Hundreds of people are voluntarily sharing their deepest secrets with Washington, D.C. – anonymously.
On Aug. 3, the Smithsonian Institute’s National Postal Museum officially debuted its “Post Secret: The Power of a Postcard” exhibit to the public. The display houses over 500 submissions of homemade postcards.
“It is a celebration of a Millennial project,” museum historian and curator Nancy Pope told Red Alert Politics in an email. “PostSecret has fans across the age spectrum, but it has a special draw to younger audiences.”
PostSecret began in 2004 with founder Frank Warren handing out postcards only a few blocks from the National Postal Museum. He requested people write down a true secret that they had never shared with anyone else. Since then, the project has grown, and Warren has collected some 500,000 postcards.
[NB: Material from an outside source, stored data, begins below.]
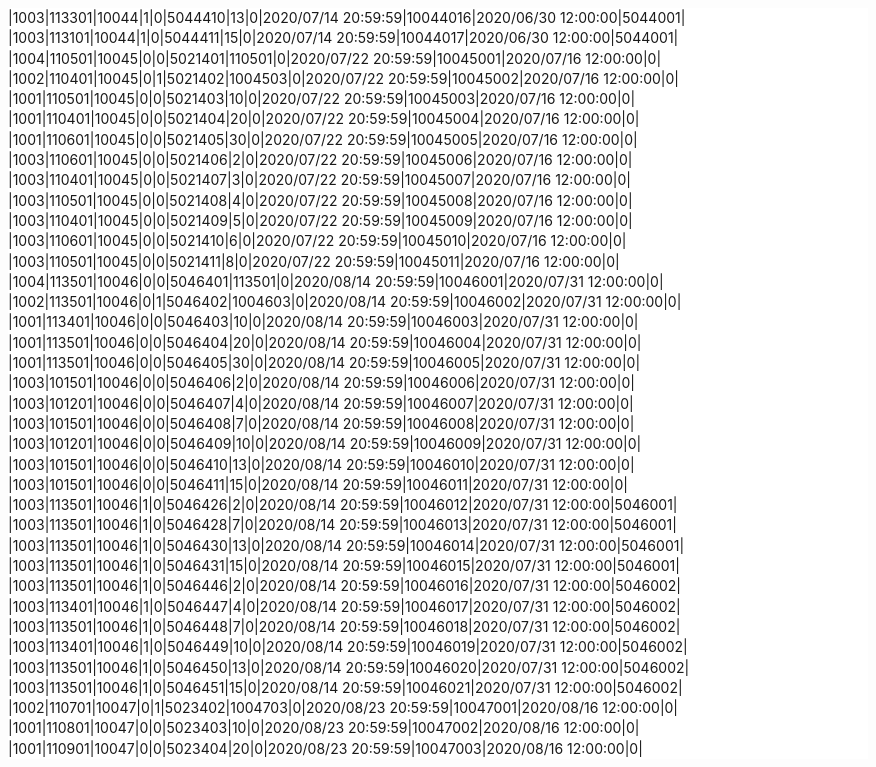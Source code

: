 |1003|113301|10044|1|0|5044410|13|0|2020/07/14 20:59:59|10044016|2020/06/30 12:00:00|5044001|
|1003|113101|10044|1|0|5044411|15|0|2020/07/14 20:59:59|10044017|2020/06/30 12:00:00|5044001|
|1004|110501|10045|0|0|5021401|110501|0|2020/07/22 20:59:59|10045001|2020/07/16 12:00:00|0|
|1002|110401|10045|0|1|5021402|1004503|0|2020/07/22 20:59:59|10045002|2020/07/16 12:00:00|0|
|1001|110501|10045|0|0|5021403|10|0|2020/07/22 20:59:59|10045003|2020/07/16 12:00:00|0|
|1001|110401|10045|0|0|5021404|20|0|2020/07/22 20:59:59|10045004|2020/07/16 12:00:00|0|
|1001|110601|10045|0|0|5021405|30|0|2020/07/22 20:59:59|10045005|2020/07/16 12:00:00|0|
|1003|110601|10045|0|0|5021406|2|0|2020/07/22 20:59:59|10045006|2020/07/16 12:00:00|0|
|1003|110401|10045|0|0|5021407|3|0|2020/07/22 20:59:59|10045007|2020/07/16 12:00:00|0|
|1003|110501|10045|0|0|5021408|4|0|2020/07/22 20:59:59|10045008|2020/07/16 12:00:00|0|
|1003|110401|10045|0|0|5021409|5|0|2020/07/22 20:59:59|10045009|2020/07/16 12:00:00|0|
|1003|110601|10045|0|0|5021410|6|0|2020/07/22 20:59:59|10045010|2020/07/16 12:00:00|0|
|1003|110501|10045|0|0|5021411|8|0|2020/07/22 20:59:59|10045011|2020/07/16 12:00:00|0|
|1004|113501|10046|0|0|5046401|113501|0|2020/08/14 20:59:59|10046001|2020/07/31 12:00:00|0|
|1002|113501|10046|0|1|5046402|1004603|0|2020/08/14 20:59:59|10046002|2020/07/31 12:00:00|0|
|1001|113401|10046|0|0|5046403|10|0|2020/08/14 20:59:59|10046003|2020/07/31 12:00:00|0|
|1001|113501|10046|0|0|5046404|20|0|2020/08/14 20:59:59|10046004|2020/07/31 12:00:00|0|
|1001|113501|10046|0|0|5046405|30|0|2020/08/14 20:59:59|10046005|2020/07/31 12:00:00|0|
|1003|101501|10046|0|0|5046406|2|0|2020/08/14 20:59:59|10046006|2020/07/31 12:00:00|0|
|1003|101201|10046|0|0|5046407|4|0|2020/08/14 20:59:59|10046007|2020/07/31 12:00:00|0|
|1003|101501|10046|0|0|5046408|7|0|2020/08/14 20:59:59|10046008|2020/07/31 12:00:00|0|
|1003|101201|10046|0|0|5046409|10|0|2020/08/14 20:59:59|10046009|2020/07/31 12:00:00|0|
|1003|101501|10046|0|0|5046410|13|0|2020/08/14 20:59:59|10046010|2020/07/31 12:00:00|0|
|1003|101501|10046|0|0|5046411|15|0|2020/08/14 20:59:59|10046011|2020/07/31 12:00:00|0|
|1003|113501|10046|1|0|5046426|2|0|2020/08/14 20:59:59|10046012|2020/07/31 12:00:00|5046001|
|1003|113501|10046|1|0|5046428|7|0|2020/08/14 20:59:59|10046013|2020/07/31 12:00:00|5046001|
|1003|113501|10046|1|0|5046430|13|0|2020/08/14 20:59:59|10046014|2020/07/31 12:00:00|5046001|
|1003|113501|10046|1|0|5046431|15|0|2020/08/14 20:59:59|10046015|2020/07/31 12:00:00|5046001|
|1003|113501|10046|1|0|5046446|2|0|2020/08/14 20:59:59|10046016|2020/07/31 12:00:00|5046002|
|1003|113401|10046|1|0|5046447|4|0|2020/08/14 20:59:59|10046017|2020/07/31 12:00:00|5046002|
|1003|113501|10046|1|0|5046448|7|0|2020/08/14 20:59:59|10046018|2020/07/31 12:00:00|5046002|
|1003|113401|10046|1|0|5046449|10|0|2020/08/14 20:59:59|10046019|2020/07/31 12:00:00|5046002|
|1003|113501|10046|1|0|5046450|13|0|2020/08/14 20:59:59|10046020|2020/07/31 12:00:00|5046002|
|1003|113501|10046|1|0|5046451|15|0|2020/08/14 20:59:59|10046021|2020/07/31 12:00:00|5046002|
|1002|110701|10047|0|1|5023402|1004703|0|2020/08/23 20:59:59|10047001|2020/08/16 12:00:00|0|
|1001|110801|10047|0|0|5023403|10|0|2020/08/23 20:59:59|10047002|2020/08/16 12:00:00|0|
|1001|110901|10047|0|0|5023404|20|0|2020/08/23 20:59:59|10047003|2020/08/16 12:00:00|0|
The PostSecret blog rotates the postcards displayed online weekly and has had over 700 million visits.
“I think those that know of, and appreciate, the website will especially relish seeing the cards up close and personal,” Pope added.
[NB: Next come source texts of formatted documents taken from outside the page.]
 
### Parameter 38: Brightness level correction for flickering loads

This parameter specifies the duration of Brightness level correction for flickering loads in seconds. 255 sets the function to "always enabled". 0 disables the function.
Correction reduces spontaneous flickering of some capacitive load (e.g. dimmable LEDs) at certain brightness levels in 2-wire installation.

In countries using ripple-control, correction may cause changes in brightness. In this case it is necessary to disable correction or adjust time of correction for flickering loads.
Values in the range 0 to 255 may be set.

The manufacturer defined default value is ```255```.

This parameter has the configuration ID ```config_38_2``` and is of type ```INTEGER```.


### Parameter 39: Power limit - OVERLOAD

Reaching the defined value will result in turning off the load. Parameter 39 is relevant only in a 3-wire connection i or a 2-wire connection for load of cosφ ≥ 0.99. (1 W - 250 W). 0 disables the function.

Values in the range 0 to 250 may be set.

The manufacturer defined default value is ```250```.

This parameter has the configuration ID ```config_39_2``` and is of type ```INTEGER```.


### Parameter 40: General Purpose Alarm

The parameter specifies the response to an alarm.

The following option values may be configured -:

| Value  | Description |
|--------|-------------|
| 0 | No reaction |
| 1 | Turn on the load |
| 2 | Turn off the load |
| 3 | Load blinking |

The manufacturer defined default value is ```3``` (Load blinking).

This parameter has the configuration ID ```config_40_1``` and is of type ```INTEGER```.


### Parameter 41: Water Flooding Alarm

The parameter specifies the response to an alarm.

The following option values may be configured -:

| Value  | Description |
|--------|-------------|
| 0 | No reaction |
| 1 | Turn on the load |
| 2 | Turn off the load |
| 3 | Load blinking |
Northern Virginia resident Charlotte Thompson, 28, explored the exhibit and thought the initiative appealed to her generation.
“I think a lot of the secrets are things a lot of people my age would have posted,” Thompson said. “There’s one that’s like, ‘I’m being crushed by student debt and medical bills,’ which I think a lot of us can relate to.”
Museum spokesman Marty Marshall said PostSecret allows people to share parts of their lives that they may not be as willing to share online.
“In the digital age where social media has taken over, it’s interesting because we’re still using postcards that can do what we wouldn’t otherwise be able to do,” Marshall said.
In this way, the exhibit also preserves the importance of physical mail.
“Using the mail to carry messages is as old as the country,” Pope explained. “Yet this project shows that at a time when the postal system is considered passé by some, it was the system selected for the conveyance of secrets, at first as an art project, but soon thereafter, as a medium that conveyed those bits and pieces we keep close to our hearts.”
Similar to those found on the PostSecret blog, the messages on the cards range from lost loves, fears, unachieved dreams, and some content that can only be described as weird.
One of the cards contains part of a letter of rejection from a college application. The postcard sender wrote, “They just made a huge mistake.”
Another card shares the writer’s fear of revealing his or her sexual identity to others and the consequences of doing so.
“My parents found out I am gay. They hate gays. They are disgusted by me,” the card reads. “I would do anything, any sick, immoral, Godless thing to hear them say I love you no matter what.”
Displaying cards of such diversity, Pope said visitors would each get something different from the exhibit.
“Some will find solace in a card revealing a secret not unlike one of their own,” she said. “Others may simply enjoy ‘snooping’ in other people’s lives, or be moved emotionally by something they read. And we will no doubt have visitors who find pleasure in just walking through the displays, enjoying the artistic creativity of some cards, or laugh at the amusing bits of others.”
The exhibit will be on display until September of 2016.